■ TRY IT ■
Copy every line of the following data that includes the string "theoremstyle".

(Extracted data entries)
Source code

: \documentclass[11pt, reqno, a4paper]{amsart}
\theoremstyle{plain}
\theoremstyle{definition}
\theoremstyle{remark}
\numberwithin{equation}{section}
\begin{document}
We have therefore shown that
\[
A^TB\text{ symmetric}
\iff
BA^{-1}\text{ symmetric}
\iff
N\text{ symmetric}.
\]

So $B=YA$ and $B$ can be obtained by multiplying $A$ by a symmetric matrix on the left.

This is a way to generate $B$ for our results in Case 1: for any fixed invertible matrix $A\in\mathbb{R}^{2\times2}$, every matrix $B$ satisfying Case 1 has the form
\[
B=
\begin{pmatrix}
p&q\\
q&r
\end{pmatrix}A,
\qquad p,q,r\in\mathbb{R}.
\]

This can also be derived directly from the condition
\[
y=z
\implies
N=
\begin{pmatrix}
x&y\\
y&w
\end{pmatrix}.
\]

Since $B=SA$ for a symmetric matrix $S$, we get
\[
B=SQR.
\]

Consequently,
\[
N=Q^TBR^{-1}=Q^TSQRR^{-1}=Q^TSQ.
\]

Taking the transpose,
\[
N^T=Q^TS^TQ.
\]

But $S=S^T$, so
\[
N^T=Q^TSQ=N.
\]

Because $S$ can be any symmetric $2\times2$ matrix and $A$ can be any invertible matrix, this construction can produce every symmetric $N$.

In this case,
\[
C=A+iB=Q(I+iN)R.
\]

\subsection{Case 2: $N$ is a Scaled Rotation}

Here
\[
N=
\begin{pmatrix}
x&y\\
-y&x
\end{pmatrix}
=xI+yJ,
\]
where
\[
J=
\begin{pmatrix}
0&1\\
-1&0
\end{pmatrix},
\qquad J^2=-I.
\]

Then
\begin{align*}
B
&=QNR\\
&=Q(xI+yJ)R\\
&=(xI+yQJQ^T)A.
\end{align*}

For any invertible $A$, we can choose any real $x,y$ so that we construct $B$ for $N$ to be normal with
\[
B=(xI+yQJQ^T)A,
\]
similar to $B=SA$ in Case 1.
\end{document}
--
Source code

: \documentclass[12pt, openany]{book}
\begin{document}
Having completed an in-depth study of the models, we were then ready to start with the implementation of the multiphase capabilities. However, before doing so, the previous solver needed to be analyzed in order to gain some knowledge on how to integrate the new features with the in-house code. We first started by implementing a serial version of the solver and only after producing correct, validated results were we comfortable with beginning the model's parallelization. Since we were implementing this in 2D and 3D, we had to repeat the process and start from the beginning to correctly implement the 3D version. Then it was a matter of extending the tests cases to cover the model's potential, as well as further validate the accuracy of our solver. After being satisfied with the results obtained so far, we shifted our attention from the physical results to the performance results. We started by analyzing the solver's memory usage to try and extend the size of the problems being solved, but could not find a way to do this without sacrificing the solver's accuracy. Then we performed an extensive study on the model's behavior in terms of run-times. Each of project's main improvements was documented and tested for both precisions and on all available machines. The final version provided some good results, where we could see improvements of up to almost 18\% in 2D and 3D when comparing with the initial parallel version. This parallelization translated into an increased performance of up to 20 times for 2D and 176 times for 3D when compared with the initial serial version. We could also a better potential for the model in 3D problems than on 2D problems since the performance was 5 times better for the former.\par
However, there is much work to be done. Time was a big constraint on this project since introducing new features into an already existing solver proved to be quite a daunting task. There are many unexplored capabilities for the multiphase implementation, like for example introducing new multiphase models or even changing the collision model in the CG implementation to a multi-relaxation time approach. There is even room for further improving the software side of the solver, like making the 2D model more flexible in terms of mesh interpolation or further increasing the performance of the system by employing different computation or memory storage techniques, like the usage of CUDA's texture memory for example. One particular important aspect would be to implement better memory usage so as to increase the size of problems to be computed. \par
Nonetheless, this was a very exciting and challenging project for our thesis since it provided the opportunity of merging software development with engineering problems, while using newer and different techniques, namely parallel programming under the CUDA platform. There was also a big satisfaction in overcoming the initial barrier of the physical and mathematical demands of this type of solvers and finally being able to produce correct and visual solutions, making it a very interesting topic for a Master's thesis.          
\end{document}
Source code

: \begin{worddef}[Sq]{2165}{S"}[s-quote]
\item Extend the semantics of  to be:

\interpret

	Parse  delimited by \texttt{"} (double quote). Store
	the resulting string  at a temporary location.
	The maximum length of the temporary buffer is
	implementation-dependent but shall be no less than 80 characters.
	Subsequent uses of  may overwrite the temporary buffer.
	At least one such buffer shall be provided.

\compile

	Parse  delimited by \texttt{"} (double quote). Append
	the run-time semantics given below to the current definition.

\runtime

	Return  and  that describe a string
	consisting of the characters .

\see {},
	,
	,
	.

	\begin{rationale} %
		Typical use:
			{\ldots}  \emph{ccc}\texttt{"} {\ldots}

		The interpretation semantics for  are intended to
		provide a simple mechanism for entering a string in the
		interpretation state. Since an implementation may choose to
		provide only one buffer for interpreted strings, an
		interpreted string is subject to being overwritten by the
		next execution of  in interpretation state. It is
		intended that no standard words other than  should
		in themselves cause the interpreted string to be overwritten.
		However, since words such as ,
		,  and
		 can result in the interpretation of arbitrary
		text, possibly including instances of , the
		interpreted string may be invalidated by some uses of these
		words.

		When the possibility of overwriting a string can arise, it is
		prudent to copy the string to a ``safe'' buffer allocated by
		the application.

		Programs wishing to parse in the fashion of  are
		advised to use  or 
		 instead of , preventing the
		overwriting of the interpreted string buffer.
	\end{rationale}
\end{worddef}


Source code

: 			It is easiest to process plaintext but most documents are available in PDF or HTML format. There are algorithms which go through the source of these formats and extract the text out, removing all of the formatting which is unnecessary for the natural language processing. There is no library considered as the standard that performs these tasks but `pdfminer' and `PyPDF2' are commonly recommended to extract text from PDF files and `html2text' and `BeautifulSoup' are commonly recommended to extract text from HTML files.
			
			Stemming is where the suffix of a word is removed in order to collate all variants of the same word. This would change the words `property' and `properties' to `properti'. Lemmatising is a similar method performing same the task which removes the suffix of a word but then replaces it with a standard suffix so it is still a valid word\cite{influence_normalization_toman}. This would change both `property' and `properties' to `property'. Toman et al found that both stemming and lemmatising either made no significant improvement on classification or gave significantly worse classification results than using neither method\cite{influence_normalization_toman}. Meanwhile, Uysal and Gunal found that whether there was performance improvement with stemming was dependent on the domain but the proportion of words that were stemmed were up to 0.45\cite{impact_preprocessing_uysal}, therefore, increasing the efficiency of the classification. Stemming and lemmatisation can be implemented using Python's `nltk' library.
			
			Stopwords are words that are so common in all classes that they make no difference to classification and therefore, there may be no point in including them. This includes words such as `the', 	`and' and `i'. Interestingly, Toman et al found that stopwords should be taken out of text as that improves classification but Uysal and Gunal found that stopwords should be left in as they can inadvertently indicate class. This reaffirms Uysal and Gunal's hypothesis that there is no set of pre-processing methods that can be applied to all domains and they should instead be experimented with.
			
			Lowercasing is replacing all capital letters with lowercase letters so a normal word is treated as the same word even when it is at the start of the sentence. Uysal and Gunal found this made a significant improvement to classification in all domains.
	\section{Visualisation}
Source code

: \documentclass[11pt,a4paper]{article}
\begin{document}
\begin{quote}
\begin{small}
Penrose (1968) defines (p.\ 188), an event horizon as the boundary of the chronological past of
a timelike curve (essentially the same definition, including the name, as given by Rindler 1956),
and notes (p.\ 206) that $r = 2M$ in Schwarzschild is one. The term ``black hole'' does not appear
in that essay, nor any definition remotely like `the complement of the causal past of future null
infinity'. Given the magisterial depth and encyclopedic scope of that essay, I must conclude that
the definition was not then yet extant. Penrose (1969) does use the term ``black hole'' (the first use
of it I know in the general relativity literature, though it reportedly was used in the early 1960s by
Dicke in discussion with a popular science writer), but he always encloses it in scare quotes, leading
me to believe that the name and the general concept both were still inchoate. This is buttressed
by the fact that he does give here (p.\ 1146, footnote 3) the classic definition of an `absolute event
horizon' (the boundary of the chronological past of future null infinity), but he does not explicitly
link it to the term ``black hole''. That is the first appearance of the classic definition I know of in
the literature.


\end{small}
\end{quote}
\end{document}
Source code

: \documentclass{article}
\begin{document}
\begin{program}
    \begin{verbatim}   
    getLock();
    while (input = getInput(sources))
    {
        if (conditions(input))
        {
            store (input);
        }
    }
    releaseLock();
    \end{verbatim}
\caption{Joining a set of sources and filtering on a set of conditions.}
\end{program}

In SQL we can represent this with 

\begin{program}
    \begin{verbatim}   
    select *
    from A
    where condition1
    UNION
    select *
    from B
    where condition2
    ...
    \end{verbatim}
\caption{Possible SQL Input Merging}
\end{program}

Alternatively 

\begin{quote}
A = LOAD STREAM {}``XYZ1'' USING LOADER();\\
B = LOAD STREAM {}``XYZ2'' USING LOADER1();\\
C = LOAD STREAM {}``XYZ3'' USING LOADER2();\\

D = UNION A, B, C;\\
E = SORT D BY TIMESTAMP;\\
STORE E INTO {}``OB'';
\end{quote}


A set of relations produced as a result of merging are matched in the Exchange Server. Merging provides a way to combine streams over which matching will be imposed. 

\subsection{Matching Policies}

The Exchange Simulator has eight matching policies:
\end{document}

■ SOLUTION TO THE EXERCISE ■
\theoremstyle{plain}
\theoremstyle{definition}
\theoremstyle{remark}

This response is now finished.